On ascending the companionway after lunch, Frederick saw Arthur Stoss in the unfrequented smoking-room eating his meal in perfect equanimity and cheerfulness undisturbed by the weather. Frederick went in for a chat with the original, witty monstrosity. He was cutting his fish with a knife and fork held between the great toe and the second toe.
"Our old omnibus is jolting a bit," he said. "If our boilers are good, there is nothing to fear. But there's this much about it. If it is not a cyclone yet, it may still turn into one. I don't care. It looks more discouraging than it really is. What a man will do! To show the people in Cape Town, Melbourne, Buenos Aires, San Francisco and Mexico what a man with a firm, energetic will can accomplish, even if nature has not favoured him, he will plow through all the cyclones, hurricanes and typhoons of all the waters of the globe. Your business man sitting in the Winter Garden in Berlin, or the Alhambra in London, never dreams of all the things the performer giving his number must go through before he can merely stand where he is standing. He can't ever take it easy and let himself get rusty."

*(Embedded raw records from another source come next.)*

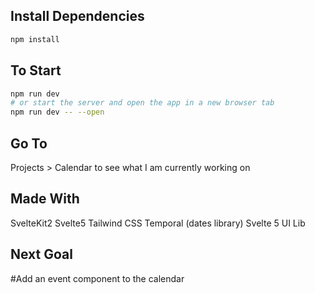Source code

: ## Install Dependencies
```bash
npm install
```
## To Start
```bash
npm run dev
# or start the server and open the app in a new browser tab
npm run dev -- --open
```
## Go To
Projects > Calendar to see what I am currently working on

## Made With
SvelteKit2
Svelte5 
Tailwind CSS
Temporal (dates library)
Svelte 5 UI Lib

## Next Goal
#Add an event component to the calendar 


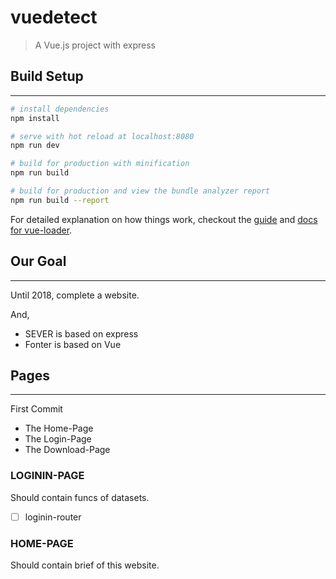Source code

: # vuedetect

> A Vue.js project with express

## Build Setup
***

``` bash
# install dependencies
npm install

# serve with hot reload at localhost:8080
npm run dev

# build for production with minification
npm run build

# build for production and view the bundle analyzer report
npm run build --report
```

For detailed explanation on how things work, checkout the [guide](http://vuejs-templates.github.io/webpack/) and [docs for vue-loader](http://vuejs.github.io/vue-loader).

## Our Goal
***

Until 2018, complete a website.

And, 

* SEVER is based on express
* Fonter is based on Vue

## Pages
***

First Commit

* The Home-Page
* The Login-Page
* The Download-Page

### LOGININ-PAGE

Should contain funcs of datasets.

* [ ] loginin-router

### HOME-PAGE

Should contain brief of this website.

Frederick was feeling miserable. Although his dreams were still haunting his brain, and Ingigerd, or his sick wife, or the Russian Jewess was still present in his soul, he nevertheless felt that all sensations were becoming more and more submerged in the one sensation, that on all sides there was distinct menace of a brutal danger.
Hans Füllenberg entered. His face was lifeless.
"There is a corpse on board," he said, in a tone implying a causal relation between the dead stoker and the raging storm. It was very evident that the spice had been taken out of Hans Füllenberg's life.
"I heard the same thing," Stoss said. "My man, Bulke, told me a stoker died."
Frederick simulated ignorance of the event. Accustomed to observe himself honestly, he realized that though the fact was not new to him, Füllenberg's statement of it had made him shudder.
"The dead man is dead," said Stoss, now attacking his roast with appetite. "We won't be wrecked on the dead stoker's corpse. But last night a derelict was sighted. Those corpses, the corpses of vessels, are dangerous. When the sea is rough, they can't be sighted."
Frederick asked for more information about derelicts.
"About nine hundred and seventy-five drifting derelicts," Stoss explained, "have been sighted in five years here in the northern part of the Atlantic. It is certain that the actual number is twice as great. One of the most dangerous of such tramps is the iron four-masted schooner, Houresfeld. On its way from Liverpool to San Francisco, fire broke out in its hold, and the crew abandoned it. If we were to collide with anything of that sort, there wouldn't be a soul left to tell the tale."
"You can't pass through the gangways," said Füllenberg, "the bulkheads are closed down."
The siren began to roar again. Frederick still heard defiance and triumph in the cry, and yet something recalling the broken horn of the hero Roland in Roncesvalles.
"There is no danger yet," said Stoss to calm him.